[Stored data]
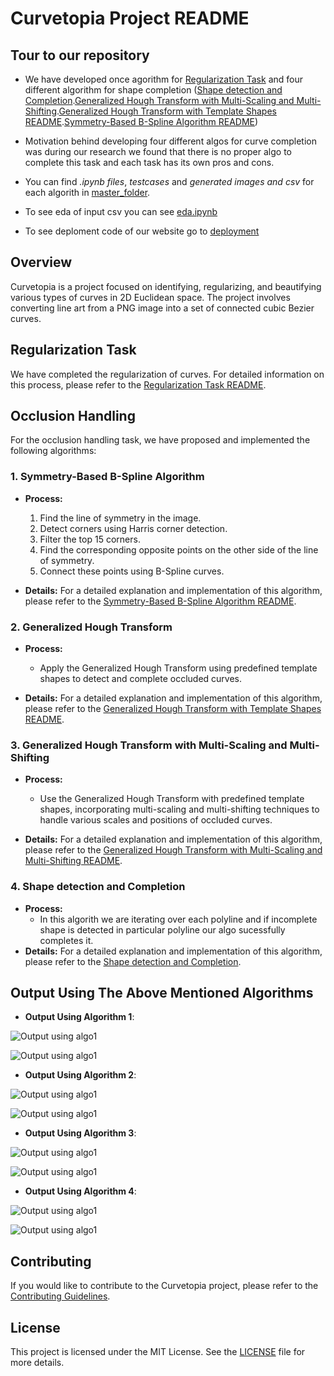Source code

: # Curvetopia Project README

## Tour to our repository
* We have developed once agorithm for [Regularization Task](/Regularization/) and four different algorithm for shape completion ([Shape detection and Completion](/Algorithm%204%20(Shape%20Detection%20and%20Completion)/).[Generalized Hough Transform with Multi-Scaling and Multi-Shifting](/Algorithm%203%20(Generalised%20Hough%20Transfrom%20with%20SIFT)/).[Generalized Hough Transform with Template Shapes README](/Algorithm%202%20(Generalised%20Hough%20Transform)/).[Symmetry-Based B-Spline Algorithm README](/Algorithm%201%20(Using%20Line%20of%20Symmetry)/))

* Motivation behind developing four different algos for curve completion was during our research we found that there is no proper algo to complete this task and each task has its own pros and cons.

* You can find *.ipynb files*, *testcases* and *generated images and csv* for each algorith in [master_folder](/master_folder/).

* To see eda of input csv you can see [eda.ipynb](/master_folder/eda.ipynb/)

* To see deploment code of our website go to [deployment](/deployment/)

## Overview

Curvetopia is a project focused on identifying, regularizing, and beautifying various types of curves in 2D Euclidean space. The project involves converting line art from a PNG image into a set of connected cubic Bezier curves.

## Regularization Task

We have completed the regularization of curves. For detailed information on this process, please refer to the [Regularization Task README](/Regularization/README.md/).

## Occlusion Handling

For the occlusion handling task, we have proposed and implemented the following algorithms:

### 1. Symmetry-Based B-Spline Algorithm

- **Process:**
  1. Find the line of symmetry in the image.
  2. Detect corners using Harris corner detection.
  3. Filter the top 15 corners.
  4. Find the corresponding opposite points on the other side of the line of symmetry.
  5. Connect these points using B-Spline curves.

- **Details:** For a detailed explanation and implementation of this algorithm, please refer to the [Symmetry-Based B-Spline Algorithm README](/Algorithm%201%20(Using%20Line%20of%20Symmetry)/README.md/).

### 2. Generalized Hough Transform

- **Process:**
  - Apply the Generalized Hough Transform using predefined template shapes to detect and complete occluded curves.

- **Details:** For a detailed explanation and implementation of this algorithm, please refer to the [Generalized Hough Transform with Template Shapes README](/Algorithm%202%20(Generalised%20Hough%20Transform)/README.md).

### 3. Generalized Hough Transform with Multi-Scaling and Multi-Shifting

- **Process:**
  - Use the Generalized Hough Transform with predefined template shapes, incorporating multi-scaling and multi-shifting techniques to handle various scales and positions of occluded curves.

- **Details:** For a detailed explanation and implementation of this algorithm, please refer to the [Generalized Hough Transform with Multi-Scaling and Multi-Shifting README](/Algorithm%203%20(Generalised%20Hough%20Transfrom%20with%20SIFT)/README.md).

### 4. Shape detection and Completion
- **Process:**
  - In this algorith we are iterating over each polyline and if incomplete shape is detected in particular polyline our algo sucessfully completes it.
- **Details:** For a detailed explanation and implementation of this algorithm, please refer to the [Shape detection and Completion](/Algorithm%204%20(Shape%20Detection%20and%20Completion)/README.md).

## Output Using The Above Mentioned Algorithms

- **Output Using Algorithm 1**: 

![Output using algo1](./outputs/algo1/tc1.png)

![Output using algo1](./outputs/algo1/tc2.png)

- **Output Using Algorithm 2**: 

![Output using algo1](./outputs/algo2/tc1.png)


![Output using algo1](./outputs/algo2/tc2.png)

- **Output Using Algorithm 3**:  

![Output using algo1](./outputs/algo3/tc1.png)

![Output using algo1](./outputs/algo3/tc2.png)

- **Output Using Algorithm 4**:  

![Output using algo1](./outputs/algo4/occlusion1.png)

![Output using algo1](./outputs/algo4/occlusion2.png)

## Contributing

If you would like to contribute to the Curvetopia project, please refer to the [Contributing Guidelines](link-to-contributing-guidelines).

## License

This project is licensed under the MIT License. See the [LICENSE](link-to-license) file for more details.


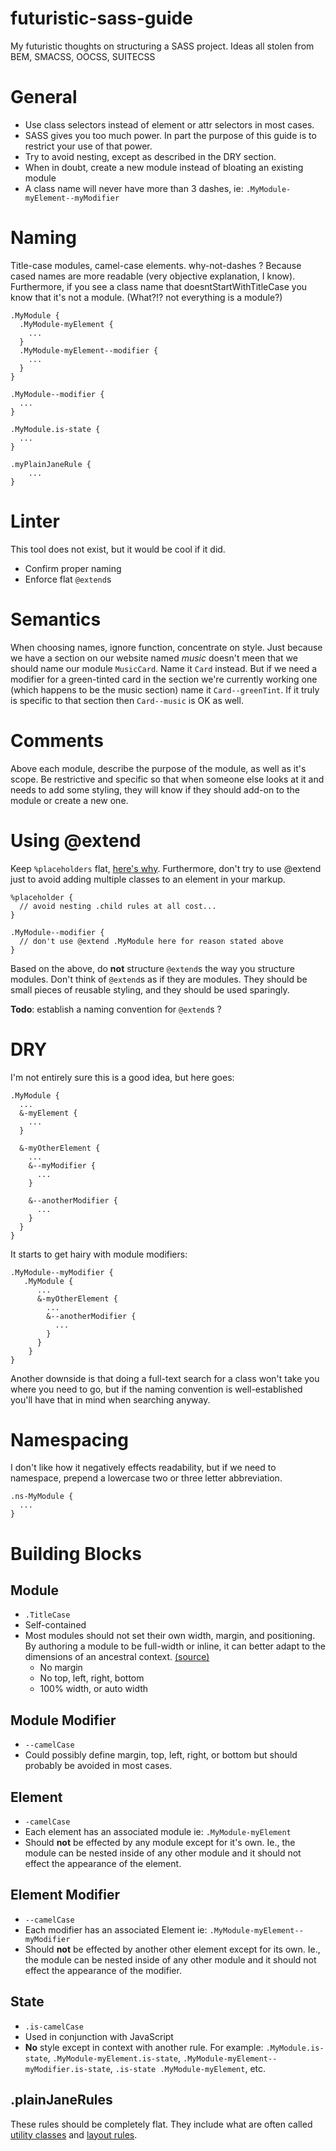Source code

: futuristic-sass-guide
=====================

My futuristic thoughts on structuring a SASS project. Ideas all stolen from BEM, SMACSS, OOCSS, SUITECSS

# General

- Use class selectors instead of element or attr selectors in most cases.
- SASS gives you too much power. In part the purpose of this guide is to restrict your use of that power.
- Try to avoid nesting, except as described in the DRY section.
- When in doubt, create a new module instead of bloating an existing module
- A class name will never have more than 3 dashes, ie: `.MyModule-myElement--myModifier`

# Naming

Title-case modules, camel-case elements. why-not-dashes ? Because cased names are more readable (very objective explanation, I know). Furthermore, if you see a class name that doesntStartWithTitleCase you know that it's not a module. (What?!? not everything is a module?)

    .MyModule {
      .MyModule-myElement {
        ...
      }
      .MyModule-myElement--modifier {
        ...
      }
    }
    
    .MyModule--modifier {
      ...
    }
    
    .MyModule.is-state {
      ...
    }
    
    .myPlainJaneRule {
        ...
    }
    
# Linter

This tool does not exist, but it would be cool if it did.

- Confirm proper naming
- Enforce flat `@extend`s

# Semantics

When choosing names, ignore function, concentrate on style. Just because we have a section on our website named *music* doesn't meen that we should name our module `MusicCard`. Name it `Card` instead. But if we need a modifier for a green-tinted card in the section we're currently working one (which happens to be the music section) name it `Card--greenTint`. If it truly is specific to that section then `Card--music` is OK as well.

# Comments

Above each module, describe the purpose of the module, as well as it's scope. Be restrictive and specific so that when someone else looks at it and needs to add some styling, they will know if they should add-on to the module or create a new one.

# Using @extend
    
Keep `%placeholders` flat, [here's why](http://oliverjash.me/2012/09/07/methods-for-modifying-objects-in-oocss.html). Furthermore, don't try to use @extend just to avoid adding multiple classes to an element in your markup.

    %placeholder {
      // avoid nesting .child rules at all cost...
    }
    
    .MyModule--modifier {
      // don't use @extend .MyModule here for reason stated above
    }

Based on the above, do **not** structure `@extend`s the way you structure modules. Don't think of `@extend`s as if they are modules. They should be small pieces of reusable styling, and they should be used sparingly.

**Todo**: establish a naming convention for `@extend`s ?

# DRY

I'm not entirely sure this is a good idea, but here goes:

    .MyModule {
      ...
      &-myElement {
        ...
      }
      
      &-myOtherElement {
        ...
        &--myModifier {
          ...
        }
        
        &--anotherModifier {
          ...
        }
      }
    }
    
It starts to get hairy with module modifiers:

    .MyModule--myModifier {
       .MyModule {
          ...
          &-myOtherElement {
            ...
            &--anotherModifier {
              ...
            }
          }
        }
    }
    
    
Another downside is that doing a full-text search for a class won't take you where you need to go, but if the naming convention is well-established you'll have that in mind when searching anyway.


# Namespacing

I don't like how it negatively effects readability, but if we need to namespace, prepend a lowercase two or three letter abbreviation.

    .ns-MyModule {
      ...
    }


# Building Blocks

## Module

- `.TitleCase`
- Self-contained
- Most modules should not set their own width, margin, and positioning. By authoring a module to be full-width or inline, it can better adapt to the dimensions of an ancestral context. [(source)](https://github.com/suitcss/suit/blob/master/doc/components.md#adapting-to-ancestral-context)
    - No margin
    - No top, left, right, bottom
    - 100% width, or auto width

## Module Modifier

- `--camelCase`
- Could possibly define margin, top, left, right, or bottom but should probably be avoided in most cases.

## Element

- `-camelCase`
- Each element has an associated module ie: `.MyModule-myElement`
- Should **not** be effected by any module except for it's own. Ie., the module can be nested inside of any other module and it should not effect the appearance of the element.

## Element Modifier

- `--camelCase`
- Each modifier has an associated Element ie: `.MyModule-myElement--myModifier`
- Should **not** be effected by another other element except for its own. Ie., the module can be nested inside of any other module and it should not effect the appearance of the modifier.

## State

- `.is-camelCase`
- Used in conjunction with JavaScript
- **No** style except in context with another rule. For example: `.MyModule.is-state`, `.MyModule-myElement.is-state`, `.MyModule-myElement--myModifier.is-state`, `.is-state .MyModule-myElement`, etc.

## .plainJaneRules

These rules should be completely flat. They include what are often called [utility classes](https://github.com/suitcss/suit/blob/master/doc/naming-conventions.md#u-utilityName) and [layout rules](http://smacss.com/book/type-layout).

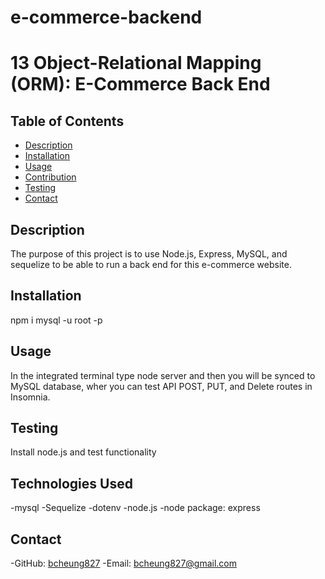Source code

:# e-commerce-backend
# 13 Object-Relational Mapping (ORM): E-Commerce Back End

## Table of Contents
  - [Description](#description)
  - [Installation](#installation)
  - [Usage](#usage)
  - [Contribution](#contribution)
  - [Testing](#testing)
  - [Contact](#contact)

  ## Description
  The purpose of this project is to use Node.js, Express, MySQL, and sequelize to be able to run a back end for this e-commerce website.
  ## Installation
  npm i
  mysql -u root -p

  ## Usage
  In the integrated terminal type node server and then you will be synced to MySQL database, wher you can test API POST, PUT, and Delete routes in Insomnia.

  ## Testing
  Install node.js and test functionality

  ## Technologies Used
  -mysql
  -Sequelize
  -dotenv
  -node.js
    -node package: express
  
  ## Contact
  -GitHub: [bcheung827](https://github.com/bcheung827)
  -Email: bcheung827@gmail.com
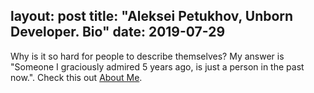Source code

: layout: post
title: "Aleksei Petukhov, Unborn Developer. Bio"
date: 2019-07-29
---

Why is it so hard for people to describe themselves? My answer is "Someone I graciously admired 5 years ago, is just a person in the past now.". Check this out [About Me](/about).
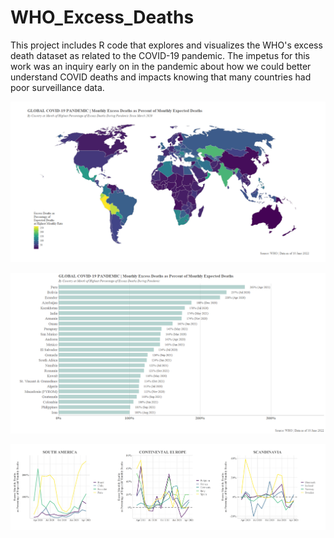 # WHO_Excess_Deaths
This project includes R code that explores and visualizes the WHO's excess death dataset as related to the COVID-19 pandemic. The impetus for this work was an inquiry early on in the pandemic about how we could better understand COVID deaths and impacts knowing that many countries had poor surveillance data.

![Map](Excess_Deaths_Map.png)

![Bars](Excess_Deaths_Pcts.png)

![Time_Series](Excess_Deaths_TimeSeries.png)
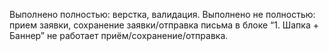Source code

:Выполнено полностью: верстка, валидация.
Выполнено не полностью: прием заявки, сохранение заявки/отправка письма в блоке “1. Шапка + Баннер” не работает приём/сохранение/отправка.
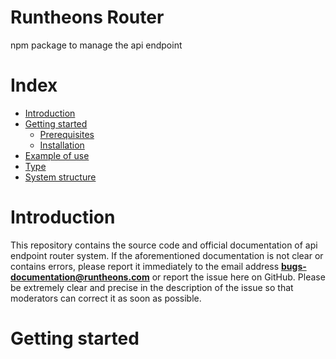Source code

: # Runtheons Router

npm package to manage the api endpoint

# Index

- [Introduction](https://github.com/Zexal0807/runtheons-router#introduction)
- [Getting started](https://github.com/Zexal0807/runtheons-router#getting-started)
  - [Prerequisites](https://github.com/Zexal0807/runtheons-router#prerequisites)
  - [Installation](https://github.com/Zexal0807/runtheons-router#installation)
- [Example of use](https://github.com/Zexal0807/runtheons-router#example-of-use)
- [Type](https://github.com/Zexal0807/runtheons-router#type)
- [System structure](https://github.com/Zexal0807/runtheons-router#system-structure)

# Introduction

This repository contains the source code and official documentation of api endpoint router system. If the aforementioned documentation is not clear or contains errors, please report it immediately to the email address **bugs-documentation@runtheons.com** or report the issue here on GitHub. Please be extremely clear and precise in the description of the issue so that moderators can correct it as soon as possible.

# Getting started
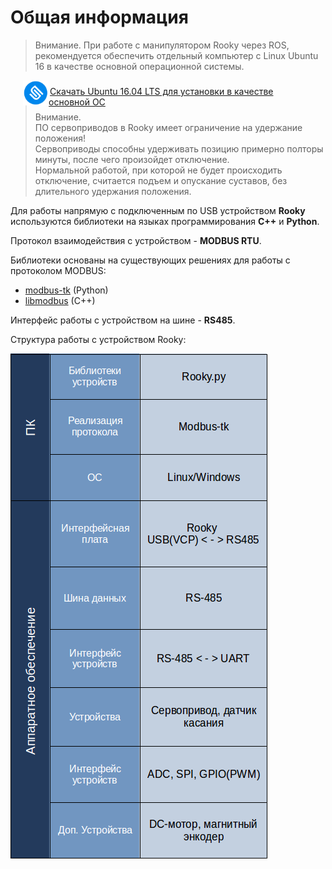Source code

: # Общая информация

>Внимание. При работе с манипулятором Rooky через ROS, рекомендуется обеспечить отдельный компьютер с Linux Ubuntu 16 в качестве основной операционной системы.  

<div style="width: 100%; height: 50px; padding:0px 0px 0px 20px; float:left;">
    <a href="https://cdimage.ubuntu.com/ubuntu-gnome/releases/16.04/release/"> 
        <img src="/Rooky/res/ubuntu.png" height="40px" align="left" alt="ubuntu">
    </a>
    <div style="width: 80%; margin:9px 20px; height:20px;">
        <a href="https://cdimage.ubuntu.com/ubuntu-gnome/releases/16.04/release/" style="margin-left:2px; align:left;">Скачать Ubuntu 16.04 LTS для установки в качестве основной ОС</a>
    </div>
</div>

>Внимание.  
>ПО сервоприводов в Rooky имеет ограничение на удержание положения!  
>Сервоприводы способны удерживать позицию примерно полторы минуты, после чего произойдет отключение.  
>Нормальной работой, при которой не будет происходить отключение, считается подъем и опускание суставов, без длительного удержания положения.

Для работы напрямую с подключенным по USB устройством **Rooky** используются библиотеки на языках программирования **C++** и **Python**.

Протокол взаимодействия с устройством - **MODBUS RTU**.

Библиотеки основаны на существующих решениях для работы с протоколом MODBUS:
* [modbus-tk](https://github.com/ljean/modbus-tk) (Python)
* [libmodbus](https://github.com/stephane/libmodbus) (C++)

Интерфейс работы с устройством на шине - **RS485**.

Структура работы с устройством Rooky:

![device_image](/Rooky/res/edu.png "Struct")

Exercise requirements = Output, line for line and exactly, the records above from their first line through the one with "5. Connect these", both ends included, but no pictures.

Your solution =
Source code

: # Curvetopia Project README

## Tour to our repository
* We have developed once agorithm for [Regularization Task](/Regularization/) and four different algorithm for shape completion ([Shape detection and Completion](/Algorithm%204%20(Shape%20Detection%20and%20Completion)/).[Generalized Hough Transform with Multi-Scaling and Multi-Shifting](/Algorithm%203%20(Generalised%20Hough%20Transfrom%20with%20SIFT)/).[Generalized Hough Transform with Template Shapes README](/Algorithm%202%20(Generalised%20Hough%20Transform)/).[Symmetry-Based B-Spline Algorithm README](/Algorithm%201%20(Using%20Line%20of%20Symmetry)/))

* Motivation behind developing four different algos for curve completion was during our research we found that there is no proper algo to complete this task and each task has its own pros and cons.

* You can find *.ipynb files*, *testcases* and *generated images and csv* for each algorith in [master_folder](/master_folder/).

* To see eda of input csv you can see [eda.ipynb](/master_folder/eda.ipynb/)

* To see deploment code of our website go to [deployment](/deployment/)

## Overview

Curvetopia is a project focused on identifying, regularizing, and beautifying various types of curves in 2D Euclidean space. The project involves converting line art from a PNG image into a set of connected cubic Bezier curves.

## Regularization Task

We have completed the regularization of curves. For detailed information on this process, please refer to the [Regularization Task README](/Regularization/README.md/).

## Occlusion Handling

For the occlusion handling task, we have proposed and implemented the following algorithms:

### 1. Symmetry-Based B-Spline Algorithm

- **Process:**
  1. Find the line of symmetry in the image.
  2. Detect corners using Harris corner detection.
  3. Filter the top 15 corners.
  4. Find the corresponding opposite points on the other side of the line of symmetry.
  5. Connect these points using B-Spline curves.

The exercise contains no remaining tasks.